Dept. of Anthropology, Davidson College
(paper given at the 2005 AAA Annual Meeting in Washington, DC)
A survey conducted by Andrew Morris of subscribers to Basketball (a popular Chinese magazine) found that the slam dunk dominates the dreams of young adult males who, through their direct participation in local basketball leagues and their vicarious fan support of American National Basketball Association and Chinese Basketball Association teams, “believe they can fly.” In both Chinese and American popular culture, sports have captured the global imaginings of male youth popular culture. In this exploration of sports in Beijing and Charlotte, North Carolina, I will examine how the historical roots of modern sports and its contemporary discourse and consumption have reversed Sherry Ortner’s classic model of a gendered hierarchy where ideas of masculinity can now be seen as tightly linked to the athletic, male body, making men closer to nature.
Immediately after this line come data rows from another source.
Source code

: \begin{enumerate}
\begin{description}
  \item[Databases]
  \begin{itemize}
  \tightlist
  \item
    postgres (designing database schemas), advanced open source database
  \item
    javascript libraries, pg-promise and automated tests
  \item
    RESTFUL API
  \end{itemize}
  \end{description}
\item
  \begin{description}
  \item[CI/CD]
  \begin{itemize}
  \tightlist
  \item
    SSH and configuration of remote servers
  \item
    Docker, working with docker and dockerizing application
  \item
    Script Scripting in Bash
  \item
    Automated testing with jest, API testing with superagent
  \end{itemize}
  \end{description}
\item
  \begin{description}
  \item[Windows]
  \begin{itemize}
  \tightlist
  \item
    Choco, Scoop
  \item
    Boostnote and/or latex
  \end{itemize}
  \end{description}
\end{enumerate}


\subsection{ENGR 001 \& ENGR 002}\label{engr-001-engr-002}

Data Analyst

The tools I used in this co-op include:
Based on fieldwork conducted on sports-related activities on college campuses in the United States and China and on transnational sport-specific governing bodies, I will illustrate how the transnational commodification, bureaucratic rationalization, and local disciplining and imagining of sports among young men have resulted in the simultaneous empowerment and disempowerment of an athletic, body-based masculinity. While these processes differ because of the specificities of the Chinese and American socioeconomic and historical contexts, there exists a globalized trend towards a reliance on the bodies of male athletes that both glorifies and subordinates men in ways that parallel and propagate the disciplinary practices of colonial power. These body-based visions of masculinity, moreover, are connected to ideologies and expressions of nationalism, and shape visions of Chinese and American identities in a global future.